■ EXERCISE ■
Whenever "Shot" appears in a line, please copy that line from the data.

■ MATERIAL FOR THIS EXERCISE ■

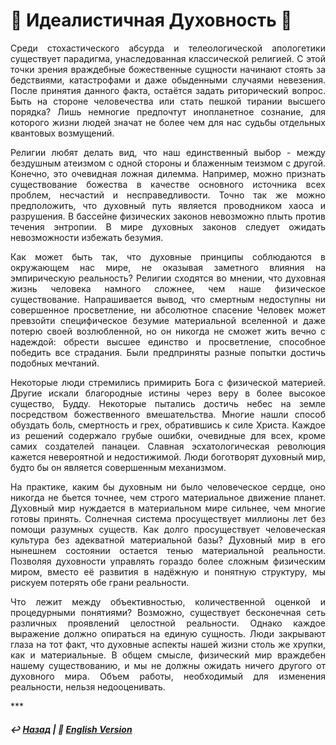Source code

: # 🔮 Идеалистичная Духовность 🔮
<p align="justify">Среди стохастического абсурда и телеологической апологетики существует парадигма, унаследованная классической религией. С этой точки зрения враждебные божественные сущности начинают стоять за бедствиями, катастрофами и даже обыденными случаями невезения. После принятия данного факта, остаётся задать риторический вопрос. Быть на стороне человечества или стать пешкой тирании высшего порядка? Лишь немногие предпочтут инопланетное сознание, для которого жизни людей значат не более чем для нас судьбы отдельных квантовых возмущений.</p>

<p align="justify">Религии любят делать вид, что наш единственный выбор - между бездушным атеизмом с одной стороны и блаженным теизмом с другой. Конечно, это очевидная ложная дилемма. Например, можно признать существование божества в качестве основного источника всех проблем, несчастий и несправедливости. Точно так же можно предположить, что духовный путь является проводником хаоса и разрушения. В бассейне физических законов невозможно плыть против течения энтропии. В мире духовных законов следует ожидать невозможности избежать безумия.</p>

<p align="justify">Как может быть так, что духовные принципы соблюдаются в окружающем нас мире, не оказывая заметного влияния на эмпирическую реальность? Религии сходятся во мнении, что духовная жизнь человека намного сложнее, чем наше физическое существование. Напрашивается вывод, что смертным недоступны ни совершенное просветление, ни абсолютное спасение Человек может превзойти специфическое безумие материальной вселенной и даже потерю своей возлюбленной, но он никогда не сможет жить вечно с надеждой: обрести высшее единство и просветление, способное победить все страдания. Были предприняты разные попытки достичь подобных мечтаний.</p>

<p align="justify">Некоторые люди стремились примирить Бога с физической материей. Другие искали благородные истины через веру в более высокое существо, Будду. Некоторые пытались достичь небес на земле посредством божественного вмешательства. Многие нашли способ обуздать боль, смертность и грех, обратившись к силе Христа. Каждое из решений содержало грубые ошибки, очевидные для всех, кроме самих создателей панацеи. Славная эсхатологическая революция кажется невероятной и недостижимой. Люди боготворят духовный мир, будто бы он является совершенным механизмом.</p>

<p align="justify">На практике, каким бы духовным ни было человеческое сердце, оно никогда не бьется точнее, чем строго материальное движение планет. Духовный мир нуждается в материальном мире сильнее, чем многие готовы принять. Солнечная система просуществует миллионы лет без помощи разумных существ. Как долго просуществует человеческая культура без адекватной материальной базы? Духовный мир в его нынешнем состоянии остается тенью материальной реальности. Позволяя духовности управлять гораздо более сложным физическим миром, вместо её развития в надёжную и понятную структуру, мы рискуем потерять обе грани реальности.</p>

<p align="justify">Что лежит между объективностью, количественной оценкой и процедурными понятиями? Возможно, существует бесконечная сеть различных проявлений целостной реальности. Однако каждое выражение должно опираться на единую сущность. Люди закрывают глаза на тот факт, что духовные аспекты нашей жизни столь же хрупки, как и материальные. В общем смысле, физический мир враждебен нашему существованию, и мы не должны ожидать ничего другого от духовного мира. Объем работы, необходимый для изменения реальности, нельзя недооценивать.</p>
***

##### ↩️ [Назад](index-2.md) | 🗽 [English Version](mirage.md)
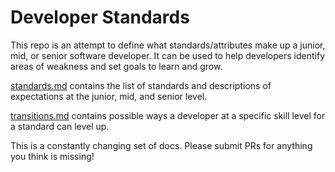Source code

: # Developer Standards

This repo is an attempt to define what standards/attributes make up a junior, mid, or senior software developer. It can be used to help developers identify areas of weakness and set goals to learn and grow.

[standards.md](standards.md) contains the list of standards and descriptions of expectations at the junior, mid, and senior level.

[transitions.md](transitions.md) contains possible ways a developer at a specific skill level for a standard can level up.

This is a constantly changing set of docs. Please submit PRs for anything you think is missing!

---

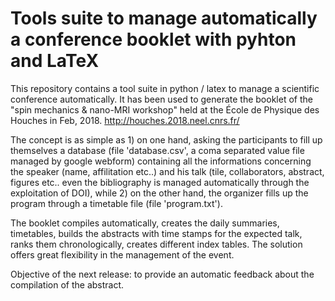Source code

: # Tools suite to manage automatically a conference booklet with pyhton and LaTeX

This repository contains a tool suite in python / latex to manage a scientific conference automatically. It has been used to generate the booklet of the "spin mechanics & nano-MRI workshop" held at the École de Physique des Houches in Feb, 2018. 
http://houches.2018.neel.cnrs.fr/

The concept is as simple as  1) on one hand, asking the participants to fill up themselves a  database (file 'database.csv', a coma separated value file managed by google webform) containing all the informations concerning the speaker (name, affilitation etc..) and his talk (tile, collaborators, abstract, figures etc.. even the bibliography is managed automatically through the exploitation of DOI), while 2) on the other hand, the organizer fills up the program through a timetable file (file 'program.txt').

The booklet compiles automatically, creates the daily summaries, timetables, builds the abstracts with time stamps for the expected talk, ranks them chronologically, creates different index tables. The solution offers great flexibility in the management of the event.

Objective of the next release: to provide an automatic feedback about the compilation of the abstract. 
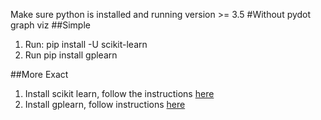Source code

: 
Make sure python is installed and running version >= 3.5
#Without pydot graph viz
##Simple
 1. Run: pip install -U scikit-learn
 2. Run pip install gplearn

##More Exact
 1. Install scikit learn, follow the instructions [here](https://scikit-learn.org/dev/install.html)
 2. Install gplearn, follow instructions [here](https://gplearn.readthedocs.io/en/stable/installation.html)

==

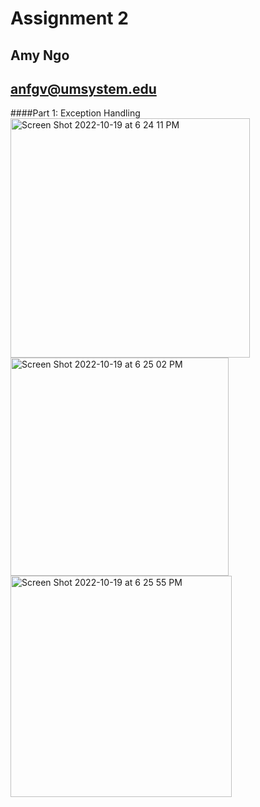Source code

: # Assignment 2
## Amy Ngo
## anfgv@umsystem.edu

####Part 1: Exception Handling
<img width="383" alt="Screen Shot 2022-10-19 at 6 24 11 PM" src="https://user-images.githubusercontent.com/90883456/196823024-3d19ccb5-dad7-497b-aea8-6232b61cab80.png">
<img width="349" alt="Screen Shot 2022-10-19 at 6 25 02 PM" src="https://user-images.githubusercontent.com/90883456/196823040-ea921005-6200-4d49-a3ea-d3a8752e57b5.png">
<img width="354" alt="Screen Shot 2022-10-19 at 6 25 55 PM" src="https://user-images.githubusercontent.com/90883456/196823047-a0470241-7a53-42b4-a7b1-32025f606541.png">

■ RESPONSE ■
<img width="383" alt="Screen Shot 2022-10-19 at 6 24 11 PM" src="https://user-images.githubusercontent.com/90883456/196823024-3d19ccb5-dad7-497b-aea8-6232b61cab80.png">
<img width="349" alt="Screen Shot 2022-10-19 at 6 25 02 PM" src="https://user-images.githubusercontent.com/90883456/196823040-ea921005-6200-4d49-a3ea-d3a8752e57b5.png">
<img width="354" alt="Screen Shot 2022-10-19 at 6 25 55 PM" src="https://user-images.githubusercontent.com/90883456/196823047-a0470241-7a53-42b4-a7b1-32025f606541.png">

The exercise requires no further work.